What you should do: In the records below, find the line that contains "5. Nick Fichera", then transcribe it and every later line exactly, stopping at the final line.

Given data:
::::

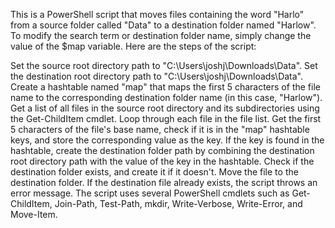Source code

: This is a PowerShell script that moves files containing the word "Harlo" from a source folder called "Data" to a destination folder named "Harlow". To modify the search term or destination folder name, simply change the value of the $map variable. Here are the steps of the script:

Set the source root directory path to "C:\Users\joshj\Downloads\Data".
Set the destination root directory path to "C:\Users\joshj\Downloads\Data".
Create a hashtable named "map" that maps the first 5 characters of the file name to the corresponding destination folder name (in this case, "Harlow").
Get a list of all files in the source root directory and its subdirectories using the Get-ChildItem cmdlet.
Loop through each file in the file list.
Get the first 5 characters of the file's base name, check if it is in the "map" hashtable keys, and store the corresponding value as the key.
If the key is found in the hashtable, create the destination folder path by combining the destination root directory path with the value of the key in the hashtable.
Check if the destination folder exists, and create it if it doesn't.
Move the file to the destination folder. If the destination file already exists, the script throws an error message.
The script uses several PowerShell cmdlets such as Get-ChildItem, Join-Path, Test-Path, mkdir, Write-Verbose, Write-Error, and Move-Item.
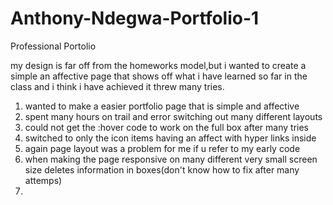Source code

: # Anthony-Ndegwa-Portfolio-1
Professional  Portolio

<p> my design  is far off from the homeworks model,but i wanted to create a simple an affective page that shows off what i have learned 
so far in the class and i think i have achieved it threw many tries. 
   
   
   
   

   1. wanted to make a easier portfolio page that is simple and affective 
   2. spent many hours on trail and error switching out many different layouts
   3. could not get the :hover code to work on the full box after many tries 
   4. switched to only the icon items having an affect with hyper links inside
   5. again page layout was a problem for me if u refer to my early code 
   6. when making the page responsive on many different very small screen size deletes information in boxes(don't know how to fix after many attemps)
   7. 
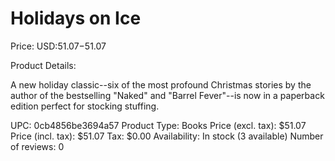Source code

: # Holidays on Ice

Price: USD:$51.07-$51.07

Product Details:

A new holiday classic--six of the most profound Christmas stories by the author of the bestselling "Naked" and "Barrel Fever"--is now in a paperback edition perfect for stocking stuffing.

UPC: 0cb4856be3694a57
Product Type: Books
Price (excl. tax): $51.07
Price (incl. tax): $51.07
Tax: $0.00
Availability: In stock (3 available)
Number of reviews: 0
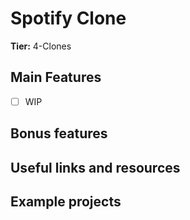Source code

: # Spotify Clone

**Tier:** 4-Clones

## Main Features

-   [ ] WIP

## Bonus features

## Useful links and resources

## Example projects
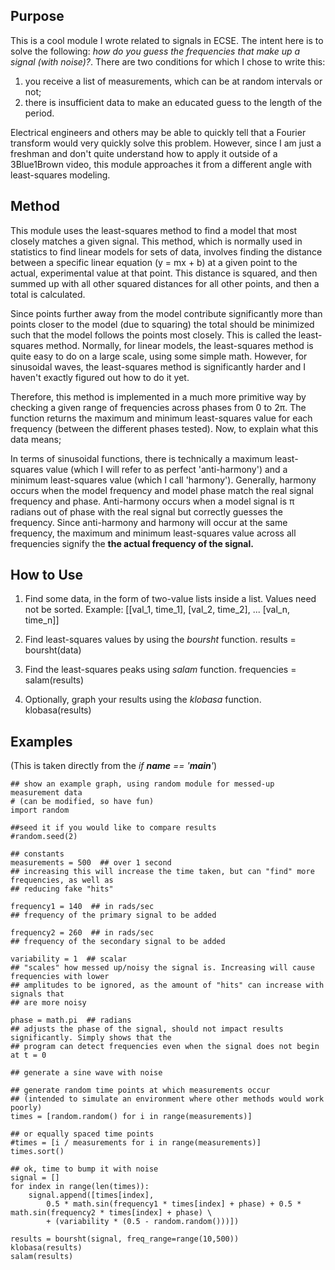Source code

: ## Purpose

This is a cool module I wrote related to signals in ECSE. The intent here is to solve the following:
*how do you guess the frequencies that make up a signal (with noise)?*. There are two conditions for which
I chose to write this:

1. you receive a list of measurements, which can be at random intervals or not;
2. there is insufficient data to make an educated guess to the length of the period.

Electrical engineers and others may be able to quickly tell that a Fourier transform would very quickly solve this
problem. However, since I am just a freshman and don't quite understand how to apply it outside of a 3Blue1Brown video,
this module approaches it from a different angle with least-squares modeling.

## Method

This module uses the least-squares method to find a model that most closely matches a given signal. This method, which
is normally used in statistics to find linear models for sets of data, involves finding the distance between a specific
linear equation (y = mx + b) at a given point to the actual, experimental value at that point. This distance is squared,
and then summed up with all other squared distances for all other points, and then a total is calculated.

Since points further away from the model contribute significantly more than points closer to the model (due to squaring)
the total should be minimized such that the model follows the points most closely. This is called the least-squares
method. Normally, for linear models, the least-squares method is quite easy to do on a large scale, using some simple math.
However, for sinusoidal waves, the least-squares method is significantly harder and I haven't exactly figured out how to
do it yet.

Therefore, this method is implemented in a much more primitive way by checking a given range of frequencies across phases
from 0 to 2π. The function returns the maximum and minimum least-squares value for each frequency (between the
different phases tested). Now, to explain what this data means;

In terms of sinusoidal functions, there is technically a maximum least-squares value (which
I will refer to as perfect 'anti-harmony') and a minimum least-squares value (which I call 'harmony'). Generally,
harmony occurs when the model frequency and model phase match the real signal frequency and phase. Anti-harmony occurs
when a model signal is π radians out of phase with the real signal but correctly guesses the frequency. Since
anti-harmony and harmony will occur at the same frequency, the maximum and minimum least-squares value across all
frequencies signify the **the actual frequency of the signal.**

## How to Use

1. Find some data, in the form of two-value lists inside a list. Values need not be sorted. Example:
[[val_1, time_1], [val_2, time_2], ... [val_n, time_n]]

2. Find least-squares values by using the *boursht* function.
results = boursht(data)

3. Find the least-squares peaks using *salam* function.
frequencies = salam(results)

4. Optionally, graph your results using the *klobasa* function.
klobasa(results)

## Examples

(This is taken directly from the *if __name__ == '__main__'*)

    ## show an example graph, using random module for messed-up measurement data
    # (can be modified, so have fun)
    import random

    ##seed it if you would like to compare results
    #random.seed(2)

    ## constants
    measurements = 500  ## over 1 second
    ## increasing this will increase the time taken, but can "find" more frequencies, as well as
    ## reducing fake "hits"

    frequency1 = 140  ## in rads/sec
    ## frequency of the primary signal to be added

    frequency2 = 260  ## in rads/sec
    ## frequency of the secondary signal to be added

    variability = 1  ## scalar
    ## "scales" how messed up/noisy the signal is. Increasing will cause frequencies with lower
    ## amplitudes to be ignored, as the amount of "hits" can increase with signals that
    ## are more noisy

    phase = math.pi  ## radians
    ## adjusts the phase of the signal, should not impact results significantly. Simply shows that the
    ## program can detect frequencies even when the signal does not begin at t = 0

    ## generate a sine wave with noise

    ## generate random time points at which measurements occur
    ## (intended to simulate an environment where other methods would work poorly)
    times = [random.random() for i in range(measurements)]

    ## or equally spaced time points
    #times = [i / measurements for i in range(measurements)]
    times.sort()

    ## ok, time to bump it with noise
    signal = []
    for index in range(len(times)):
        signal.append([times[index],
            0.5 * math.sin(frequency1 * times[index] + phase) + 0.5 * math.sin(frequency2 * times[index] + phase) \
            + (variability * (0.5 - random.random()))])

    results = boursht(signal, freq_range=range(10,500))
    klobasa(results)
    salam(results)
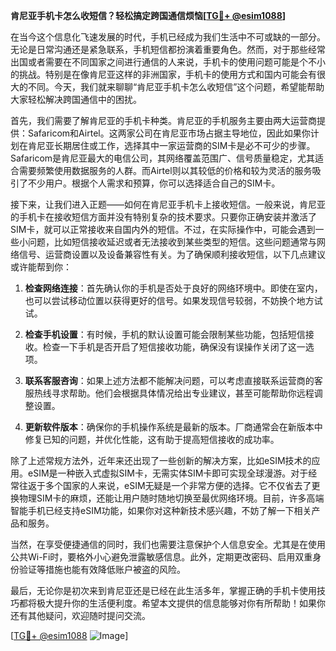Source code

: **肯尼亚手机卡怎么收短信？轻松搞定跨国通信烦恼[[TG💪+ @esim1088](https://t.me/s/esim1088)]**

在当今这个信息化飞速发展的时代，手机已经成为我们生活中不可或缺的一部分。无论是日常沟通还是紧急联系，手机短信都扮演着重要角色。然而，对于那些经常出国或者需要在不同国家之间进行通信的人来说，手机卡的使用问题可能是个不小的挑战。特别是在像肯尼亚这样的非洲国家，手机卡的使用方式和国内可能会有很大的不同。今天，我们就来聊聊“肯尼亚手机卡怎么收短信”这个问题，希望能帮助大家轻松解决跨国通信中的困扰。

首先，我们需要了解肯尼亚的手机卡种类。肯尼亚的手机服务主要由两大运营商提供：Safaricom和Airtel。这两家公司在肯尼亚市场占据主导地位，因此如果你计划在肯尼亚长期居住或工作，选择其中一家运营商的SIM卡是必不可少的步骤。Safaricom是肯尼亚最大的电信公司，其网络覆盖范围广、信号质量稳定，尤其适合需要频繁使用数据服务的人群。而Airtel则以其较低的价格和较为灵活的服务吸引了不少用户。根据个人需求和预算，你可以选择适合自己的SIM卡。

接下来，让我们进入正题——如何在肯尼亚手机卡上接收短信。一般来说，肯尼亚的手机卡在接收短信方面并没有特别复杂的技术要求。只要你正确安装并激活了SIM卡，就可以正常接收来自国内外的短信。不过，在实际操作中，可能会遇到一些小问题，比如短信接收延迟或者无法接收到某些类型的短信。这些问题通常与网络信号、运营商设置以及设备兼容性有关。为了确保顺利接收短信，以下几点建议或许能帮到你：

1. **检查网络连接**：首先确认你的手机是否处于良好的网络环境中。即使在室内，也可以尝试移动位置以获得更好的信号。如果发现信号较弱，不妨换个地方试试。

2. **检查手机设置**：有时候，手机的默认设置可能会限制某些功能，包括短信接收。检查一下手机是否开启了短信接收功能，确保没有误操作关闭了这一选项。

3. **联系客服咨询**：如果上述方法都不能解决问题，可以考虑直接联系运营商的客服热线寻求帮助。他们会根据具体情况给出专业建议，甚至可能帮助你远程调整设置。

4. **更新软件版本**：确保你的手机操作系统是最新的版本。厂商通常会在新版本中修复已知的问题，并优化性能，这有助于提高短信接收的成功率。

除了上述常规方法外，近年来还出现了一些创新的解决方案，比如eSIM技术的应用。eSIM是一种嵌入式虚拟SIM卡，无需实体SIM卡即可实现全球漫游。对于经常往返于多个国家的人来说，eSIM无疑是一个非常方便的选择。它不仅省去了更换物理SIM卡的麻烦，还能让用户随时随地切换至最优网络环境。目前，许多高端智能手机已经支持eSIM功能，如果你对这种新技术感兴趣，不妨了解一下相关产品和服务。

当然，在享受便捷通信的同时，我们也需要注意保护个人信息安全。尤其是在使用公共Wi-Fi时，要格外小心避免泄露敏感信息。此外，定期更改密码、启用双重身份验证等措施也能有效降低账户被盗的风险。

最后，无论你是初次来到肯尼亚还是已经在此生活多年，掌握正确的手机卡使用技巧都将极大提升你的生活便利度。希望本文提供的信息能够对你有所帮助！如果你还有其他疑问，欢迎随时提问交流。

[[TG💪+ @esim1088](https://t.me/s/esim1088) ![Image](https://i.postimg.cc/4NQfJmqS/Snipaste-2025-05-13-00-14-12.png)]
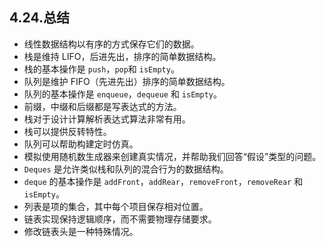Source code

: ## 4.24.总结

* 线性数据结构以有序的方式保存它们的数据。
* 栈是维持 LIFO，后进先出，排序的简单数据结构。
* 栈的基本操作是 `push`，`pop`和 `isEmpty`。
* 队列是维护 FIFO（先进先出）排序的简单数据结构。
* 队列的基本操作是 `enqueue`，`dequeue` 和 `isEmpty`。
* 前缀，中缀和后缀都是写表达式的方法。
* 栈对于设计计算解析表达式算法非常有用。
* 栈可以提供反转特性。
* 队列可以帮助构建定时仿真。
* 模拟使用随机数生成器来创建真实情况，并帮助我们回答“假设”类型的问题。
* `Deques` 是允许类似栈和队列的混合行为的数据结构。
* `deque` 的基本操作是 `addFront`，`addRear`，`removeFront`，`removeRear` 和 `isEmpty`。
* 列表是项的集合，其中每个项目保存相对位置。
* 链表实现保持逻辑顺序，而不需要物理存储要求。
* 修改链表头是一种特殊情况。
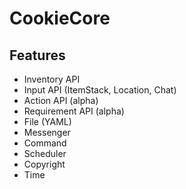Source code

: # CookieCore

## Features
- Inventory API
- Input API (ItemStack, Location, Chat)
- Action API (alpha)
- Requirement API (alpha)
- File (YAML)
- Messenger
- Command
- Scheduler
- Copyright
- Time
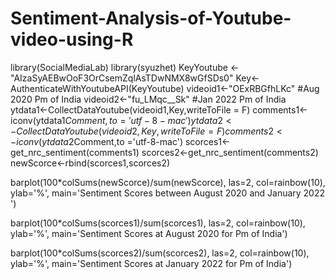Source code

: # Sentiment-Analysis-of-Youtube-video-using-R
library(SocialMediaLab)
library(syuzhet)
KeyYoutube <- "AIzaSyAEBwOoF3OrCsemZqlAsTDwNMX8wGfSDs0"
Key<- AuthenticateWithYoutubeAPI(KeyYoutube)
videoid1<-"OExRBGfhLKc" #Aug 2020 Pm of India
videoid2<-"fu_LMqc__Sk" #Jan 2022 Pm of India
ytdata1<-CollectDataYoutube(videoid1,Key,writeToFile = F)
comments1<-iconv(ytdata1$Comment,to ='utf-8-mac')
ytdata2<-CollectDataYoutube(videoid2,Key,writeToFile = F)
comments2<-iconv(ytdata2$Comment,to ='utf-8-mac')
scorces1<-get_nrc_sentiment(comments1)
scorces2<-get_nrc_sentiment(comments2)
newScorce<-rbind(scorces1,scorces2)

barplot(100*colSums(newScorce)/sum(newScorce),
        las=2,
        col=rainbow(10),
        ylab='%',
        main='Sentiment Scores between August 2020 and January 2022 ')



barplot(100*colSums(scorces1)/sum(scorces1),
        las=2,
        col=rainbow(10),
        ylab='%',
        main='Sentiment Scores at August 2020 for Pm of India')



barplot(100*colSums(scorces2)/sum(scorces2),
        las=2,
        col=rainbow(10),
        ylab='%',
        main='Sentiment Scores at January 2022 for Pm of India')

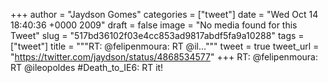
+++
author = "Jaydson Gomes"
categories = ["tweet"]
date = "Wed Oct 14 18:40:36 +0000 2009"
draft = false
image = "No media found for this Tweet"
slug = "517bd36102f03e4cc853ad9817abdf5fa9a10288"
tags = ["tweet"]
title = """RT: @felipenmoura: RT @il..."""
tweet = true
tweet_url = "https://twitter.com/jaydson/status/4868534577"
+++
RT: @felipenmoura: RT @ileopoldes #Death_to_IE6: RT it!
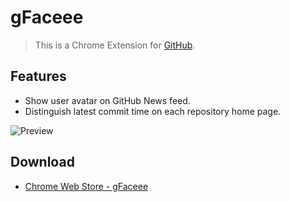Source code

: # gFaceee

> This is a Chrome Extension for [GitHub](https://github.com/).

## Features

+ Show user avatar on GitHub News feed.
+ Distinguish latest commit time on each repository home page.

![Preview](http://i.imgur.com/jNpD1Qe.png)

## Download

+ [Chrome Web Store - gFaceee](https://chrome.google.com/webstore/detail/gfaces/fgkdbhnipaaeokfjgdmpejglfepclgbk)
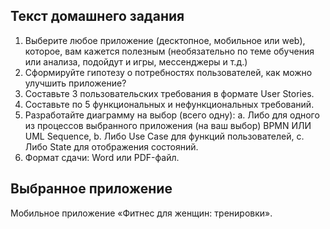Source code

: ## Текст домашнего задания

1. Выберите любое приложение (десктопное, мобильное или web), которое, вам кажется полезным (необязательно по теме обучения или анализа, подойдут и игры, мессенджеры и т.д.)  
2. Сформируйте гипотезу о потребностях пользователей, как можно улучшить приложение?  
3. Составьте 3 пользовательских требования в формате User Stories. 
4. Составьте по 5 функциональных и нефункциональных требований. 
5. Разработайте диаграмму на выбор (всего одну): 
a. Либо для одного из процессов выбранного приложения (на ваш выбор) BPMN ИЛИ UML Sequence, 
b. Либо Use Case для функций пользователей, 
c. Либо State для отображения состояний. 
6. Формат сдачи: Word или PDF-файл.

## Выбранное приложение

Мобильное приложение «Фитнес для женщин: тренировки». 
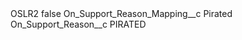 <?xml version="1.0" encoding="UTF-8"?>
<CustomMetadata xmlns="http://soap.sforce.com/2006/04/metadata" xmlns:xsi="http://www.w3.org/2001/XMLSchema-instance" xmlns:xsd="http://www.w3.org/2001/XMLSchema">
    <label>OSLR2</label>
    <protected>false</protected>
    <values>
        <field>On_Support_Reason_Mapping__c</field>
        <value xsi:type="xsd:string">Pirated</value>
    </values>
    <values>
        <field>On_Support_Reason__c</field>
        <value xsi:type="xsd:string">PIRATED</value>
    </values>
</CustomMetadata>
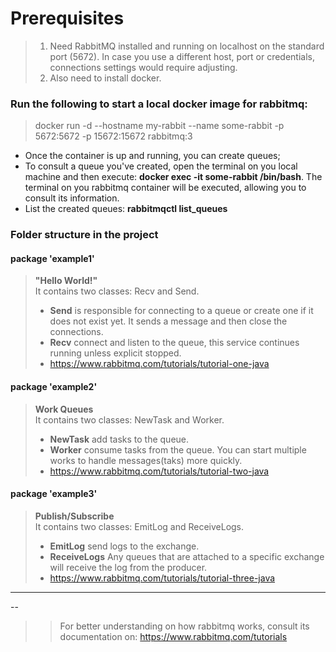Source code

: # Prerequisites
> 1. Need RabbitMQ installed and running on localhost on the standard port (5672). In case you use a different host, port or credentials, connections settings would require adjusting.   
> 2. Also need to install docker.

### Run the following to start a local docker image for rabbitmq:
> docker run -d --hostname my-rabbit --name some-rabbit -p 5672:5672 -p 15672:15672 rabbitmq:3

* Once the container is up and running, you can create queues;
* To consult a queue you've created, open the terminal on you local machine and then execute: <strong>docker exec -it some-rabbit /bin/bash</strong>. The terminal on you rabbitmq container will be executed, allowing you to consult its information.
* List the created queues: <strong>rabbitmqctl list_queues</strong>

### Folder structure in the project
#### package 'example1'
> **"Hello World!"**  
> It contains two classes: Recv and Send.  
> - **Send** is responsible for connecting to a queue or create one if it does not exist yet. It sends a message and then close the connections.   
> - **Recv** connect and listen to the queue, this service continues running unless explicit stopped.   
> - https://www.rabbitmq.com/tutorials/tutorial-one-java

#### package 'example2'
> **Work Queues**   
> It contains two classes: NewTask and Worker.
> - **NewTask** add tasks to the queue.
> - **Worker** consume tasks from the queue. You can start multiple works to handle messages(taks) more quickly.   
> - https://www.rabbitmq.com/tutorials/tutorial-two-java

#### package 'example3'
> **Publish/Subscribe**   
> It contains two classes: EmitLog and ReceiveLogs.
> - **EmitLog** send logs to the exchange.
> - **ReceiveLogs** Any queues that are attached to a specific exchange will receive the log from the producer.
> - https://www.rabbitmq.com/tutorials/tutorial-three-java


---
--
>> For better understanding on how rabbitmq works, consult its documentation on:
> https://www.rabbitmq.com/tutorials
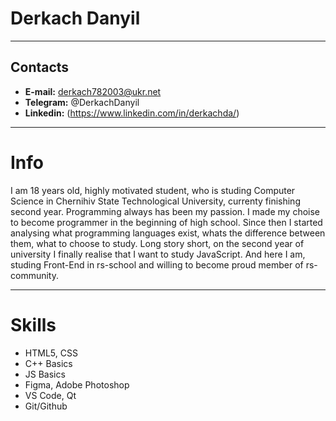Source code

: # Derkach Danyil
******
## Contacts
* **E-mail:** derkach782003@ukr.net
* **Telegram:** @DerkachDanyil
* **Linkedin:** (https://www.linkedin.com/in/derkachda/)
******
# Info
I am 18 years old, highly motivated student, who is studing Computer Science in Chernihiv State Technological University, currenty finishing second year. Programming always has been my passion. I made my choise to become programmer in the beginning of high school. Since then I started analysing what programming languages exist, whats the difference between them, what to choose to study. Long story short, on the second year of university I finally realise that I want to study JavaScript. And here I am, studing Front-End in rs-school and willing to become proud member of rs-community.
******
# Skills
* HTML5, CSS
* C++ Basics
* JS Basics
* Figma, Adobe Photoshop
* VS Code, Qt
* Git/Github
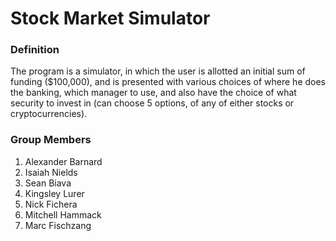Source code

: # Stock Market Simulator

### Definition

The program is a simulator, in which the user is allotted an initial sum of funding ($100,000), and is presented with various choices of where he does the banking, which manager to use, and also have the choice of what security to invest in (can choose 5 options, of any of either stocks or cryptocurrencies).

### Group Members

1. Alexander Barnard
2. Isaiah Nields
3. Sean Biava
4. Kingsley Lurer
5. Nick Fichera
6. Mitchell Hammack
7. Marc Fischzang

::::

Answer to this exercise:
5. Nick Fichera
6. Mitchell Hammack
7. Marc Fischzang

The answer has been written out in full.